Le Conseil constitutionnel est l’étape ultime pour un rendu de décisions souveraines des lois françaises. Supposés être imperméables aux tentatives d’influences extérieures et aux intérêts privés et particuliers, il semblerait que les Sages aient la censure facile. Blocage Ces dernières années, de nombreuses mesures législatives bénéfiques à l’intérêt public ont été bloquées lors de leur […]

Le Conseil constitutionnel est l’étape ultime pour un rendu de décisions souveraines des lois françaises. Supposés être imperméables aux tentatives d’influences extérieures et aux intérêts privés et particuliers, il semblerait que les Sages aient la censure facile.

Blocage

Ces dernières années, de nombreuses mesures législatives bénéfiques à l’intérêt public ont été bloquées lors de leur dernier passage sous le rouleau du Conseil constitutionnel. Les soupçons de proximité avec des lobbies économiques se multiplient et l’opacité de son mode de fonctionnement fait grincer des dents. Ne serait-il pas temps de promouvoir une vraie transparence dans l’intérêt de la démocratie ?

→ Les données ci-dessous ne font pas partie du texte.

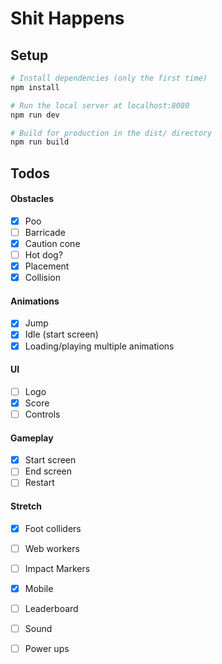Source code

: # Shit Happens

## Setup

``` bash
# Install dependencies (only the first time)
npm install

# Run the local server at localhost:8080
npm run dev

# Build for production in the dist/ directory
npm run build
```

## Todos

#### Obstacles

- [x] Poo
- [ ] Barricade
- [x] Caution cone
- [ ] Hot dog?
- [x] Placement
- [x] Collision

#### Animations

- [x] Jump
- [x] Idle (start screen)
- [x] Loading/playing multiple animations

#### UI

- [ ] Logo
- [x] Score
- [ ] Controls

#### Gameplay

- [x] Start screen
- [ ] End screen
- [ ] Restart

#### Stretch

- [x] Foot colliders
- [ ] Web workers
- [ ] Impact Markers
- [x] Mobile
- [ ] Leaderboard
- [ ] Sound
- [ ] Power ups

Le cas de la loi sur le devoir de vigilance des multinationales

La mondialisation a ses avantages et ses inconvénients, il est cependant possible de lisser certaines aspérités. Par « aspérités », on entend « atteintes graves aux droits humains et à l’environnement », car oui, de nombreuses multinationales et leurs filiales voient les derrières de rideaux se dévoiler au grand public. Notamment dans le monde du textile, de l’informatique ou de l’exploitation des ressources minières, les scandales s’amoncèlent et les lois peinent à changer. Le 21 février, les députés français adoptaient la loi sur le devoir de vigilance des multinationales dans le but d’ouvrir la possibilité de poursuivre une entreprise pour ses écarts de grande ampleur. Cela fait plus de 4 ans que les porteurs de cette loi salvatrice se battent contre un lobbying intensif ; aujourd’hui, la décision est entre les mains du Conseil constitutionnel. Seulement, la proximité critiquable de ses membres avec le milieu patronal et les grandes entreprises pourrait faire échouer le passage de cette loi.

Décisions récentes floues

Les neuf « Sages » composés d’éminents juristes et d’anciens politiciens ont censuré fin 2016 deux dispositions adoptées par les députés dans la lignée de la lutte contre l’évasion fiscale des multinationales. L’amendement « Google » visait à permettre aux institutions fiscales de taxer les géants du net pour des profits réalisés en France avant d’être redirigés vers des territoires plus souples fiscalement tels que l’Irlande ou le Luxembourg. Le Conseil a asséné un coup final à deux dispositions de cet amendement en jugeant qu’il portait atteinte au principe d’égalité devant la loi. De même, le reporting public pays par pays qui contraindrait les multinationales françaises à plus de transparence, dont des informations complètes sur leurs filiales, mènerait à un vrai contrôle et renforcerait la responsabilité de l’entreprise pour chaque maillon de la chaîne de production ainsi que pour ses manœuvres fiscales. Mais une fois de plus, le Conseil constitutionnel a coupé court en jugeant cette motion contraire à la liberté d’entreprendre car nombreuses de ces informations pourraient profiter à des firmes concurrentes.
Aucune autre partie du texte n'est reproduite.